Tüketim toplumunun başlangıcından beri hayatımızda olan bu kavramı ilk ortaya atanlardan biri Amerikalı ekonomist Thorstein Veblen. “Veblen Ürünleri” (Veblen Goods) gibi kavramların da gelişmesine yol açan “Gösteriş Amaçlı Tüketim” (Conspicuous Consumption) teorisi, tüketim kadar eski bir tarihe yani 1899’a dayanıyor. Teorinin adı çok niş ve özel bir grubu tanımlıyor gibi gözükse de, 20. yüzyıl sonrası markaların gelişimleriyle neredeyse tüm toplumu etkileyen bir teori. Veblen teorisinin temeli tüketicilerin bazı ürünleri sadece kullanım amacıyla değil kendi sosyal statülerini en iyi şekilde dışarıya yansıtabilmek için tükettiğini savunuyordu. 20. yüzyılda gelişen tüketimcilik (consumerism) kavramlarının temelini oluşturan kuramların ilk tohumlarını Veblen atmış oldu. Peki aradan yüzyıldan fazla süre geçtikten sonra bu kavramların Web 3.0 ile ne alakası var diyebilirsiniz. Daha önce yazdığım gibi, tüketici olarak bizler çok eski bir işletim sistemi kullanıyoruz ve günümüzdeki teknolojik jet hızındaki gelişmeleri yorumlarken de bu gerçeği asla göz ardı etmemek gerek. Tüketim toplumu son 50-60 yıldır bu etkiyle şekillenirken, markalar ve markaların bize ifade ettiklerinin ne şekilde geliştiğini gördük. İsviçre’de dünyanın en iyi mühendisliği ile üretilmiş olsa da Rolex için ödediğiniz bedel ile kullandığınız telefonunuz sorunsuz çalışırken son çıkan iPhone’u alma isteğinin altında Veblen’in altını çizdiği etkileri hissetmemek mümkün değil.

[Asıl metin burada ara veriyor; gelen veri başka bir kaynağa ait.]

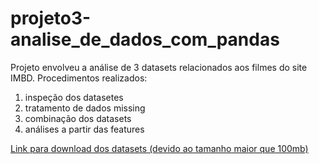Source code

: # projeto3-analise_de_dados_com_pandas

Projeto envolveu a análise de 3 datasets relacionados aos filmes do site IMBD. Procedimentos realizados:

1. inspeção dos datasetes
2. tratamento de dados missing 
3. combinação dos datasets
4. análises a partir das features

[Link para download dos datasets (devido ao tamanho maior que 100mb)](https://drive.google.com/drive/folders/1HL6ctReKEbJ22-M6uKq_a67kD2EbJYwe?usp=sharing)
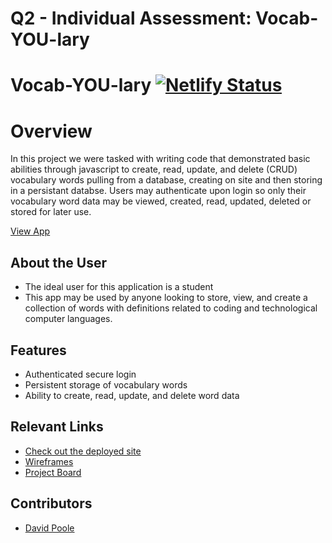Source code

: # Q2 - Individual Assessment: Vocab-YOU-lary
# Vocab-YOU-lary [![Netlify Status](https://api.netlify.com/api/v1/badges/35a3ef97-90e0-4806-a2c3-03a599aba090/deploy-status)](https://app.netlify.com/sites/davidpoole-vocab-you-lary/deploys)

# Overview
In this project we were tasked with writing code that demonstrated basic abilities through javascript to create, read, update, and delete (CRUD) vocabulary words pulling from a database, creating on site and then storing in a persistant databse. Users may authenticate upon login so only their vocabulary word data may be viewed, created, read, updated, deleted or stored for later use.

[View App](https://davidpoole-vocab-you-lary.netlify.app)

## About the User
- The ideal user for this application is a student
- This app may be used by anyone looking to store, view, and create a collection of words with definitions related to coding and technological computer languages.

## Features
- Authenticated secure login
- Persistent storage of vocabulary words
- Ability to create, read, update, and delete word data

## Relevant Links
- [Check out the deployed site](#https://davidpoole-vocab-you-lary.netlify.app)
- [Wireframes](#https://www.figma.com/file/fVuOGX2frNFvwFI3BEoO7Q/VocabYOUlary?type=design&node-id=0-1&t=UkpK5SyljQQFoU74-0)
- [Project Board](#https://dbdiagram.io/d/647cdf33722eb774945e6d00)

## Contributors
- [David Poole](https://github.com/DavidBPoole)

Tüketim bu halde dolu dizgin giderken hayatımıza Web 2.0 girdi. Sosyal medya bizim paylaşım alanlarımızı artırdığı gibi iletişim kurabildiğimiz insan sayısını da katladı. Görsel olarak kurabildiğimiz bu iletişim sayesinde yeni aldığımız bir elbiseyi, saat koleksiyonumuzu, sahilde içtiğimiz kokteyli, yani sahip olduklarımızın (maddi veya deneyim) çok hızlı ve etkili bir şekilde iletişimini kurabildik. Yorumları ve beğenileri alırken de sahip olduklarımız üzerinden iletişim konusunda gittikçe uzmanlaşmaya başladık. Yanlış anlaşılmasın; bu, doğal bir evrimin parçası. Bu satırları sosyolojik bir eleştiri olarak yazmıyorum, sadece gerçekçi bir pazarlamacı şapkasıyla durumun resmini çekmeye çalışıyorum.
Şimdi bu teoriyi saatlerimizi harcadığımız sanal evrende sahip olabileceğimiz, dijital varlıklar ve deneyimler üzerinden düşünelim.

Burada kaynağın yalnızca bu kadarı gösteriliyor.